Try it
Please return the lines below verbatim, beginning at the one that has "Réciproquement supposons que" and stopping after the one that has "Si $f=(I_n)$ est", and add no other lines.

___ The data

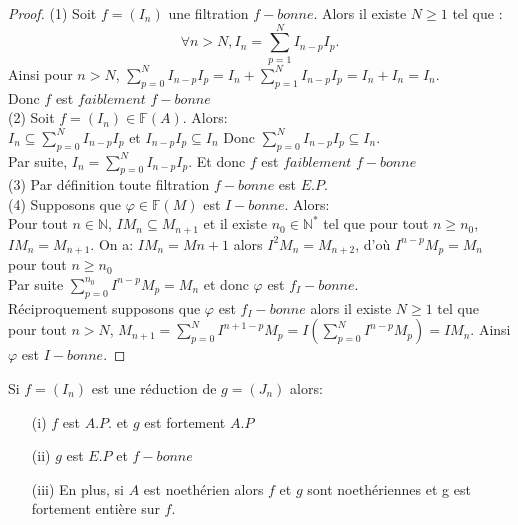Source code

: \begin{proof}
	(1) Soit $f=(I_n)$ une filtration $f-bonne$. Alors il existe $N \geqslant 1$ tel que :
	\[ \forall n > N, I_n = \sum\limits_{p=1}^{N} I_{n-p}I_p. \]
	Ainsi pour $n> N$, $\sum\limits_{p=0}^{N} I_{n-p}I_p =  I_n + \sum\limits_{p=1}^{N} I_{n-p}I_p = I_n + I_n = I_n$. \\
	Donc $f$ est $faiblement$ $f-bonne$ \\
	(2) Soit $f=(I_n) \in \mathbb{F}(A)$. Alors:\\
	$I_n \subseteq \sum\limits_{p=0}^{N} I_{n-p}I_p$ et $ I_{n-p}I_p \subseteq I_n$
	Donc $\sum\limits_{p=0}^{N}I_{n-p}I_p \subseteq I_n$. \\ Par suite, $I_n = \sum\limits_{p=0}^{N} I_{n-p}I_p.$ Et donc $f$ est $faiblement$ $f-bonne$ \\
	(3) Par définition toute filtration $f-bonne$ est $E.P$. \\
	(4) Supposons que $\varphi \in \mathbb{F}(M)$ est $I-bonne$. Alors: \\
	Pour tout $n \in \mathbb{N}$, $IM_n \subseteq M_{n+1}$ et il existe $n_0 \in \mathbb{N}^{*}$ tel que pour tout $n \geqslant n_0$, $IM_n = M_{n+1}$.
	On a: $IM_n=M{n+1}$ alors $I^{2}M_n=M_{n+2}$, d'où $I^{n-p}M_p=M_n$ pour tout $n \geqslant n_0$\\ Par suite $\sum\limits_{p=0}^{n_0}I^{n-p}M_p=M_n$ et donc $\varphi$ est $f_{I}-bonne$. \\
	Réciproquement supposons que $\varphi$ est $f_{I}-bonne$ alors il existe $N \geqslant 1$ tel que pour tout $n> N$, $M_{n+1} = \sum\limits_{p=0}^{N}I^{n+1-p}M_p =I(\sum\limits_{p=0}^{N}I^{n-p}M_p ) = IM_n$. Ainsi $\varphi$ est $I-bonne$.	
	
\end{proof}
\begin{maproposition}
	Si $f=(I_n)$ est une réduction de $g=(J_n)$ alors:
	\begin{enumerate}
		\item[(i)] $f$ est $A.P.$ et $g$ est fortement $A.P$
		\item[(ii)] $g$ est $E.P$ et $f-bonne$
		\item[(iii)] En plus, si $A$ est noethérien alors $f$ et $g$ sont noethériennes et g est fortement entière sur $f$.
	\end{enumerate}
\end{maproposition}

______

Written response
	Réciproquement supposons que $\varphi$ est $f_{I}-bonne$ alors il existe $N \geqslant 1$ tel que pour tout $n> N$, $M_{n+1} = \sum\limits_{p=0}^{N}I^{n+1-p}M_p =I(\sum\limits_{p=0}^{N}I^{n-p}M_p ) = IM_n$. Ainsi $\varphi$ est $I-bonne$.	
	
\end{proof}
\begin{maproposition}
	Si $f=(I_n)$ est une réduction de $g=(J_n)$ alors:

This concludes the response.